▶ _Exercise objective_:
Below are lines of data; restate word for word those running from the line containing "- **[SanAndreasUnity](../sanandreasunity.md)** (C#, MIT, mature)" to the line containing "- **[SDL Bomber](../sdl_bomber.md)**", inclusive, and no others.
━━━
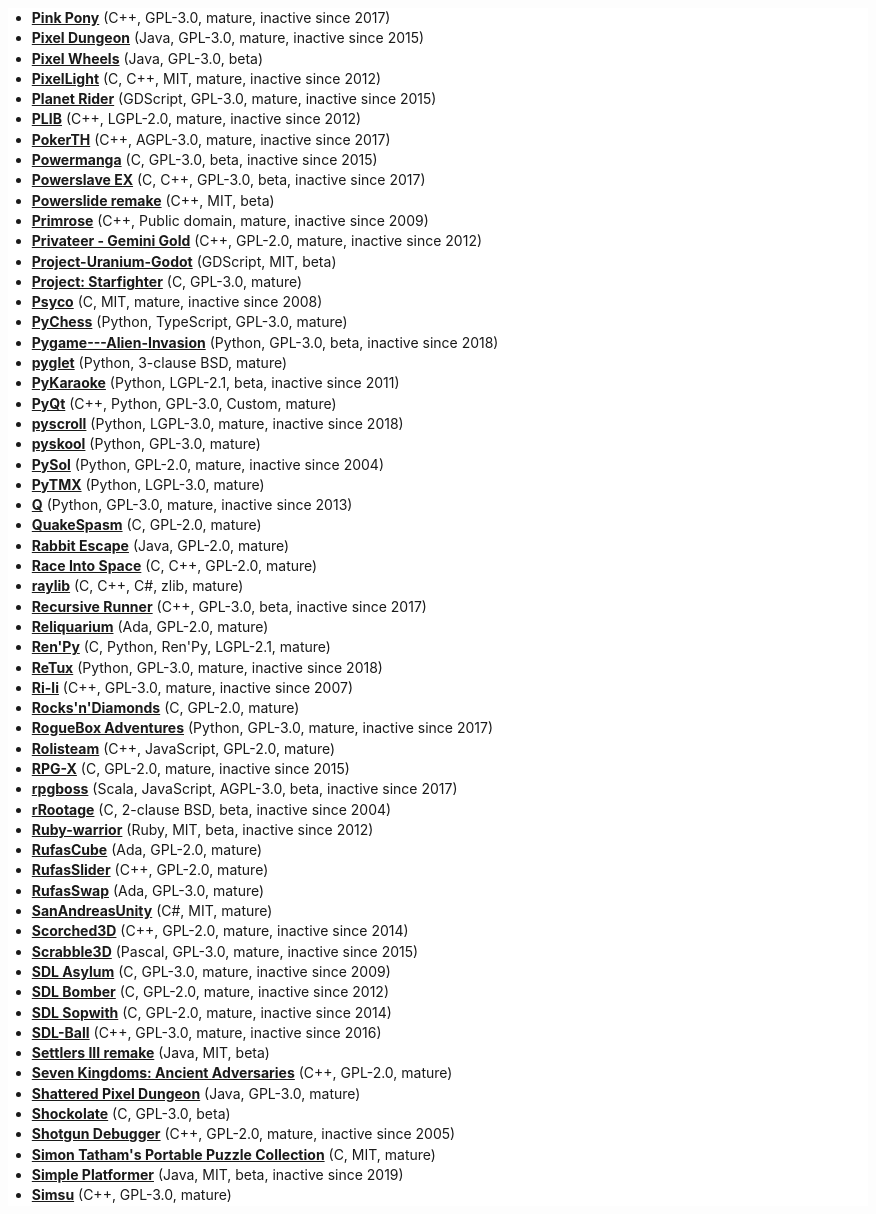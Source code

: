 - **[Pink Pony](../pink_pony.md)** (C++, GPL-3.0, mature, inactive since 2017)
- **[Pixel Dungeon](../pixel_dungeon.md)** (Java, GPL-3.0, mature, inactive since 2015)
- **[Pixel Wheels](../pixel_wheels.md)** (Java, GPL-3.0, beta)
- **[PixelLight](../pixellight.md)** (C, C++, MIT, mature, inactive since 2012)
- **[Planet Rider](../planet_rider.md)** (GDScript, GPL-3.0, mature, inactive since 2015)
- **[PLIB](../plib.md)** (C++, LGPL-2.0, mature, inactive since 2012)
- **[PokerTH](../pokerth.md)** (C++, AGPL-3.0, mature, inactive since 2017)
- **[Powermanga](../powermanga.md)** (C, GPL-3.0, beta, inactive since 2015)
- **[Powerslave EX](../powerslave_ex.md)** (C, C++, GPL-3.0, beta, inactive since 2017)
- **[Powerslide remake](../powerslide_remake.md)** (C++, MIT, beta)
- **[Primrose](../primrose.md)** (C++, Public domain, mature, inactive since 2009)
- **[Privateer - Gemini Gold](../privateer-gemini_gold.md)** (C++, GPL-2.0, mature, inactive since 2012)
- **[Project-Uranium-Godot](../project-uranium-godot.md)** (GDScript, MIT, beta)
- **[Project: Starfighter](../project_starfighter.md)** (C, GPL-3.0, mature)
- **[Psyco](../psyco.md)** (C, MIT, mature, inactive since 2008)
- **[PyChess](../pychess.md)** (Python, TypeScript, GPL-3.0, mature)
- **[Pygame---Alien-Invasion](../pygame-alien-invasion.md)** (Python, GPL-3.0, beta, inactive since 2018)
- **[pyglet](../pyglet.md)** (Python, 3-clause BSD, mature)
- **[PyKaraoke](../pykaraoke.md)** (Python, LGPL-2.1, beta, inactive since 2011)
- **[PyQt](../pyqt.md)** (C++, Python, GPL-3.0, Custom, mature)
- **[pyscroll](../pyscroll.md)** (Python, LGPL-3.0, mature, inactive since 2018)
- **[pyskool](../pyskool.md)** (Python, GPL-3.0, mature)
- **[PySol](../pysol.md)** (Python, GPL-2.0, mature, inactive since 2004)
- **[PyTMX](../pytmx.md)** (Python, LGPL-3.0, mature)
- **[Q](../q.md)** (Python, GPL-3.0, mature, inactive since 2013)
- **[QuakeSpasm](../quakespasm.md)** (C, GPL-2.0, mature)
- **[Rabbit Escape](../rabbit_escape.md)** (Java, GPL-2.0, mature)
- **[Race Into Space](../race_into_space.md)** (C, C++, GPL-2.0, mature)
- **[raylib](../raylib.md)** (C, C++, C#, zlib, mature)
- **[Recursive Runner](../recursive_runner.md)** (C++, GPL-3.0, beta, inactive since 2017)
- **[Reliquarium](../reliquarium.md)** (Ada, GPL-2.0, mature)
- **[Ren'Py](../renpy.md)** (C, Python, Ren'Py, LGPL-2.1, mature)
- **[ReTux](../retux.md)** (Python, GPL-3.0, mature, inactive since 2018)
- **[Ri-li](../ri-li.md)** (C++, GPL-3.0, mature, inactive since 2007)
- **[Rocks'n'Diamonds](../rocksndiamonds.md)** (C, GPL-2.0, mature)
- **[RogueBox Adventures](../roguebox_adventures.md)** (Python, GPL-3.0, mature, inactive since 2017)
- **[Rolisteam](../rolisteam.md)** (C++, JavaScript, GPL-2.0, mature)
- **[RPG-X](../rpg-x.md)** (C, GPL-2.0, mature, inactive since 2015)
- **[rpgboss](../rpgboss.md)** (Scala, JavaScript, AGPL-3.0, beta, inactive since 2017)
- **[rRootage](../rrootage.md)** (C, 2-clause BSD, beta, inactive since 2004)
- **[Ruby-warrior](../ruby-warrior.md)** (Ruby, MIT, beta, inactive since 2012)
- **[RufasCube](../rufascube.md)** (Ada, GPL-2.0, mature)
- **[RufasSlider](../rufasslider.md)** (C++, GPL-2.0, mature)
- **[RufasSwap](../rufasswap.md)** (Ada, GPL-3.0, mature)
- **[SanAndreasUnity](../sanandreasunity.md)** (C#, MIT, mature)
- **[Scorched3D](../scorched3d.md)** (C++, GPL-2.0, mature, inactive since 2014)
- **[Scrabble3D](../scrabble3d.md)** (Pascal, GPL-3.0, mature, inactive since 2015)
- **[SDL Asylum](../sdl_asylum.md)** (C, GPL-3.0, mature, inactive since 2009)
- **[SDL Bomber](../sdl_bomber.md)** (C, GPL-2.0, mature, inactive since 2012)
- **[SDL Sopwith](../sdl_sopwith.md)** (C, GPL-2.0, mature, inactive since 2014)
- **[SDL-Ball](../sdl-ball.md)** (C++, GPL-3.0, mature, inactive since 2016)
- **[Settlers III remake](../settlers_iii_remake.md)** (Java, MIT, beta)
- **[Seven Kingdoms: Ancient Adversaries](../seven_kingdoms_ancient_adversaries.md)** (C++, GPL-2.0, mature)
- **[Shattered Pixel Dungeon](../shattered_pixel_dungeon.md)** (Java, GPL-3.0, mature)
- **[Shockolate](../shockolate.md)** (C, GPL-3.0, beta)
- **[Shotgun Debugger](../shotgun_debugger.md)** (C++, GPL-2.0, mature, inactive since 2005)
- **[Simon Tatham's Portable Puzzle Collection](../simon_tathams_portable_puzzle_collection.md)** (C, MIT, mature)
- **[Simple Platformer](../simple_platformer.md)** (Java, MIT, beta, inactive since 2019)
- **[Simsu](../simsu.md)** (C++, GPL-3.0, mature)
━━━
▶ _Solution to this task_:
- **[SanAndreasUnity](../sanandreasunity.md)** (C#, MIT, mature)
- **[Scorched3D](../scorched3d.md)** (C++, GPL-2.0, mature, inactive since 2014)
- **[Scrabble3D](../scrabble3d.md)** (Pascal, GPL-3.0, mature, inactive since 2015)
- **[SDL Asylum](../sdl_asylum.md)** (C, GPL-3.0, mature, inactive since 2009)
- **[SDL Bomber](../sdl_bomber.md)** (C, GPL-2.0, mature, inactive since 2012)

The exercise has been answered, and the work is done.